Los Angeles — The Westfield Group has formed a joint partnership with the Canada Pension Plan Investment Board (CPPIB) in a portfolio of 12 malls in the United States currently owned by Westfield. CPPIB will invest $4.8 billion to own 45 percent of the centers in a transaction that will close during the first quarter.
The 1 million-square-foot Westfield Culver City is included in the transaction with CPPIB.Westfield will continue to act as managing general partner for the joint venture and will be responsible for property management, leasing and development. The transaction also increases the number of centers that Westfield holds in joint ventures in the U.S. to 19, representing 50 percent of the value of its U.S. portfolio.
"This transaction continues the Group's strategy of creating value through the introduction of joint venture partners into our assets globally," said Westfield co-CEO Peter Lowy in a statement. "This joint venture represents CPPIB's largest real estate investment globally to date and we are pleased to have expanded our long term relationship with them."

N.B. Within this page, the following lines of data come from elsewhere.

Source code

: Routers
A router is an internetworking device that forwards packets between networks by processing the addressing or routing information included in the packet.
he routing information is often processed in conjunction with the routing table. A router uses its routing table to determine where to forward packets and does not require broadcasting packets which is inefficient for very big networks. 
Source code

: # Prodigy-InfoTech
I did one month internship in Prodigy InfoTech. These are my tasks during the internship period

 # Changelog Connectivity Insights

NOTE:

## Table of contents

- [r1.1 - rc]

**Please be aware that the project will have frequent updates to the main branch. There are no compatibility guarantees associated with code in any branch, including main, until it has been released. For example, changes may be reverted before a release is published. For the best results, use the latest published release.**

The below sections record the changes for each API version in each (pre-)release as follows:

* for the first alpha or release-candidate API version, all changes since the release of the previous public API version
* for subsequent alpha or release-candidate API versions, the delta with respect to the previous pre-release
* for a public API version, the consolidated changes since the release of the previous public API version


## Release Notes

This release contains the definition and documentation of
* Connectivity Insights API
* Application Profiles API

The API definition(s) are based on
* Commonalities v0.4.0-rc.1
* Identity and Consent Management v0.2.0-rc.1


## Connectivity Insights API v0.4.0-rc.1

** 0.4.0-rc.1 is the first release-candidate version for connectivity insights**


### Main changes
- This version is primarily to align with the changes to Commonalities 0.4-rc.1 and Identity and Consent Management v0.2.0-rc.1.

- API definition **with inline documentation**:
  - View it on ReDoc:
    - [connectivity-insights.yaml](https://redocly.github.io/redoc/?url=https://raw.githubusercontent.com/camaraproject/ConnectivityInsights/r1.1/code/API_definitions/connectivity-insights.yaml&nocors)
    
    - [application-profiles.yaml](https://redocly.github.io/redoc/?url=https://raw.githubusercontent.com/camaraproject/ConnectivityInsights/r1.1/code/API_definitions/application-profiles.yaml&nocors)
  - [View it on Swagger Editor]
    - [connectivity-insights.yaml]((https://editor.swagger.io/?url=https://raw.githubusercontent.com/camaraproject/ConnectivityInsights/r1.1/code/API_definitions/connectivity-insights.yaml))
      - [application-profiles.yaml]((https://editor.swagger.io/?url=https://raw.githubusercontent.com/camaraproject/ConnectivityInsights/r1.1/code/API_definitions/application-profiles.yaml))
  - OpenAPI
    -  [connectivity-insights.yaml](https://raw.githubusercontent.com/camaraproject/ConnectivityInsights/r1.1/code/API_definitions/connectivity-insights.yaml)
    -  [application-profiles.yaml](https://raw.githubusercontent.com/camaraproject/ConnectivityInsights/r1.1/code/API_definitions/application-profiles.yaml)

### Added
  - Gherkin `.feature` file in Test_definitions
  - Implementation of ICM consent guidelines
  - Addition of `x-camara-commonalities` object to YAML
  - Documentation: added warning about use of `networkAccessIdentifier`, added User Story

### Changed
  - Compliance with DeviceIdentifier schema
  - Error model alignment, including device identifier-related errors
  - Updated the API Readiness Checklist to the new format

Included in the transaction are Westfield Culver City near Los Angeles; Westfield Horton Plaza in San Diego; Westfield Annapolis in Annapolis, Md.; Westfield Oakridge in San Jose, Calif.; Westfield Topanga in Canoga Park, Calif.; and Westfield Santa Anita in Arcadia, Calif. The centers have a combined area of 13.53 million square feet. Included in those figures is an interest in West Valley, a development site scheduled for more than 1 million square feet of mixed-use space. The site is located between Westfield Topanga and Westfield Promenade.
The sale will generate $1.85 billion net cash to Westfield after the assumption by CPPIB of property related debt.